18 pages • 36 minutes read
Dedicated to Gioia’s deceased son, “Prayer” is about the poet’s deep parental love, but—as the poet himself has suggested in interviews—the emotions portrayed have a potentially universal quality that may speak to any caregiver.
The poem creates an intermingled irony and pathos in its portrayal of the caregiver—the speaker—as feeling so helpless. Caregivers are figures of power, yet in suffering this loss, the speaker appears almost as small and helpless as the child they’re grieving. They acknowledge that the “choreographer / of entrances and exits” (Lines 7-8) is all-powerful and that they cannot change its fateful decisions, and it is revealed that the “him” (Line 14) at the end of the poem has already met Death, the “deity or thief” (Line 10).

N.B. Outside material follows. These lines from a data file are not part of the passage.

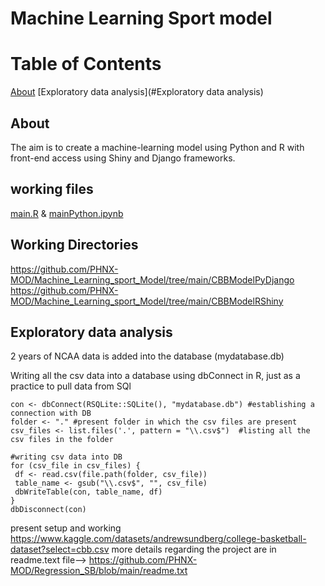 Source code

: # Machine Learning Sport model

# Table of Contents
[About](#About)
[Exploratory data analysis](#Exploratory data analysis)

## About
The aim is to create a machine-learning model using Python and R with front-end access using Shiny and Django frameworks. 

## working files
[main.R](https://github.com/PHNX-MOD/Machine_Learning_sport_Model/blob/main/main.R) & [mainPython.ipynb](https://github.com/PHNX-MOD/Machine_Learning_sport_Model/blob/main/mainPython.ipynb)

## Working Directories 
https://github.com/PHNX-MOD/Machine_Learning_sport_Model/tree/main/CBBModelPyDjango
https://github.com/PHNX-MOD/Machine_Learning_sport_Model/tree/main/CBBModelRShiny

## Exploratory data analysis
 2 years of NCAA data is added into the database (mydatabase.db)

 Writing all the csv data into a database using dbConnect in R, just as a practice to pull data from SQl
 ```
con <- dbConnect(RSQLite::SQLite(), "mydatabase.db") #establishing a connection with DB
folder <- "." #present folder in which the csv files are present
csv_files <- list.files('.', pattern = "\\.csv$")  #listing all the csv files in the folder

#writing csv data into DB
for (csv_file in csv_files) {
  df <- read.csv(file.path(folder, csv_file))  
  table_name <- gsub("\\.csv$", "", csv_file)
  dbWriteTable(con, table_name, df)
}
dbDisconnect(con)

```




present setup and working https://www.kaggle.com/datasets/andrewsundberg/college-basketball-dataset?select=cbb.csv
more details regarding the project are in readme.text file-->  https://github.com/PHNX-MOD/Regression_SB/blob/main/readme.txt
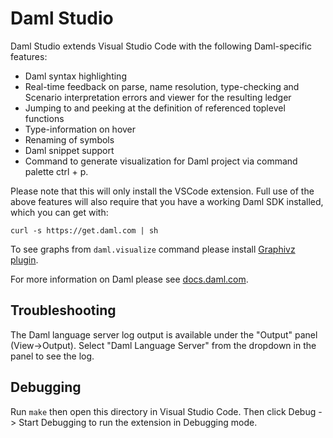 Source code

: # Daml Studio

Daml Studio extends Visual Studio Code with the following Daml-specific
features:

- Daml syntax highlighting
- Real-time feedback on parse, name resolution, type-checking and
  Scenario interpretation errors and viewer for the resulting ledger
- Jumping to and peeking at the definition of referenced toplevel functions
- Type-information on hover
- Renaming of symbols
- Daml snippet support
- Command to generate visualization for Daml project via command palette ctrl + p.

Please note that this will only install the VSCode extension. Full use of the
above features will also require that you have a working Daml SDK installed,
which you can get with:

```
curl -s https://get.daml.com | sh
```

To see graphs from `daml.visualize` command please install [Graphivz plugin](https://marketplace.visualstudio.com/items?itemName=EFanZh.graphviz-preview).

For more information on Daml please see [docs.daml.com](https://docs.daml.com).

## Troubleshooting

The Daml language server log output is available under the "Output" panel
(View->Output). Select "Daml Language Server" from the dropdown in the panel
to see the log.

## Debugging

Run `make` then open this directory in Visual Studio Code. Then click Debug ->
Start Debugging to run the extension in Debugging mode.
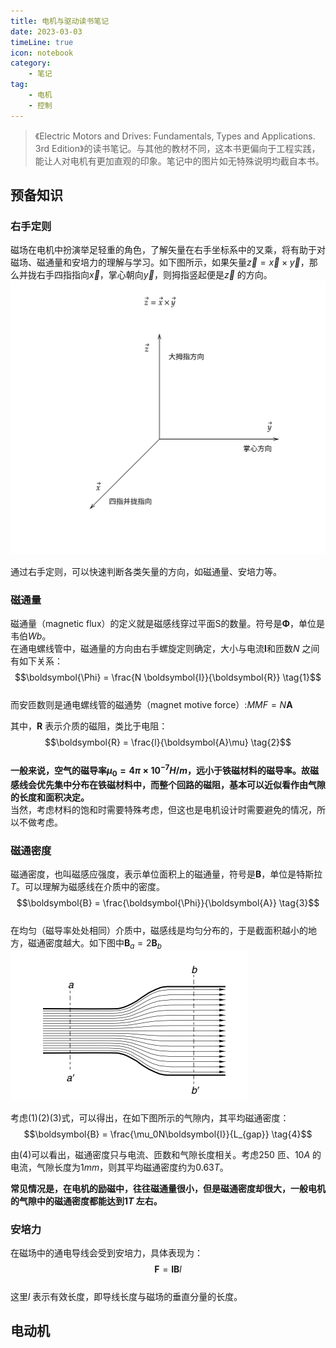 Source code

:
 ```yaml
---
title: 电机与驱动读书笔记  
date: 2023-03-03  
timeLine: true
icon: notebook
category:  
    - 笔记  
tag:  
    - 电机  
    - 控制  
---   
```


> 《Electric Motors and Drives: Fundamentals, Types and Applications. 3rd Edition》的读书笔记。与其他的教材不同，这本书更偏向于工程实践，能让人对电机有更加直观的印象。笔记中的图片如无特殊说明均截自本书。

## 预备知识 

### 右手定则
磁场在电机中扮演举足轻重的角色，了解矢量在右手坐标系中的叉乘，将有助于对磁场、磁通量和安培力的理解与学习。如下图所示，如果矢量$\vec{z}=\vec{x}\times\vec{y}$，那么并拢右手四指指向$\vec{x}$，掌心朝向$\vec{y}$，则拇指竖起便是$\vec{z}$ 的方向。   
![](./img/right-hand-rule.svg)

通过右手定则，可以快速判断各类矢量的方向，如磁通量、安培力等。  

### 磁通量  
磁通量（magnetic flux）的定义就是磁感线穿过平面S的数量。符号是$\boldsymbol{\Phi}$，单位是韦伯$Wb$。  
在通电螺线管中，磁通量的方向由右手螺旋定则确定，大小与电流$\boldsymbol{I}$和匝数$N$ 之间有如下关系：  
$$\boldsymbol{\Phi} = \frac{N \boldsymbol{I}}{\boldsymbol{R}} \tag{1}$$  
而安匝数则是通电螺线管的磁通势（magnet motive force）:$MMF=N\boldsymbol{A}$

其中，$\boldsymbol{R}$ 表示介质的磁阻，类比于电阻：  
$$\boldsymbol{R} = \frac{l}{\boldsymbol{A}\mu} \tag{2}$$  
**一般来说，空气的磁导率$\mu_{0}=4\pi\times10^{-7} H/m$，远小于铁磁材料的磁导率。故磁感线会优先集中分布在铁磁材料中，而整个回路的磁阻，基本可以近似看作由气隙的长度和面积决定。**  
当然，考虑材料的饱和时需要特殊考虑，但这也是电机设计时需要避免的情况，所以不做考虑。

### 磁通密度  
磁通密度，也叫磁感应强度，表示单位面积上的磁通量，符号是$\boldsymbol{B}$，单位是特斯拉$T$。可以理解为磁感线在介质中的密度。  
$$\boldsymbol{B} = \frac{\boldsymbol{\Phi}}{\boldsymbol{A}} \tag{3}$$  
在均匀（磁导率处处相同）介质中，磁感线是均匀分布的，于是截面积越小的地方，磁通密度越大。如下图中$\boldsymbol{B}_a = 2\boldsymbol{B}_b$  
![](./img/magnetic-flux-density.png)  

考虑$(1)(2)(3)$式，可以得出，在如下图所示的气隙内，其平均磁通密度：  
$$\boldsymbol{B} = \frac{\mu_0N\boldsymbol{I}}{L_{gap}} \tag{4}$$  

由$(4)$可以看出，磁通密度只与电流、匝数和气隙长度相关。考虑$250$ 匝、$10A$ 的电流，气隙长度为$1mm$，则其平均磁通密度约为$0.63 T$。  

**常见情况是，在电机的励磁中，往往磁通量很小，但是磁通密度却很大，一般电机的气隙中的磁通密度都能达到$1T$ 左右。**  

### 安培力  
在磁场中的通电导线会受到安培力，具体表现为：  
$$\boldsymbol{F} = \boldsymbol{I}\boldsymbol{B}l \tag{5}$$  
这里$l$ 表示有效长度，即导线长度与磁场的垂直分量的长度。

## 电动机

In the comparison of “him” (Line 14) to a “flightless” (Line 16) bird, the age of the deceased is implied, even if the reader is unaware of the poem’s autobiographical context. The speaker grieves for the loss, knowing that they are helpless “until” (Line 14) their own passing; they can only “pray” (Line 14) to the ruler of the afterlife to “watch over” (Line 14) their deceased loved one. The speaker asks the “keeper” (Line 7) to serve as a surrogate caregiver, to secure the child as the “falcon [would] its flightless young” (Line 16).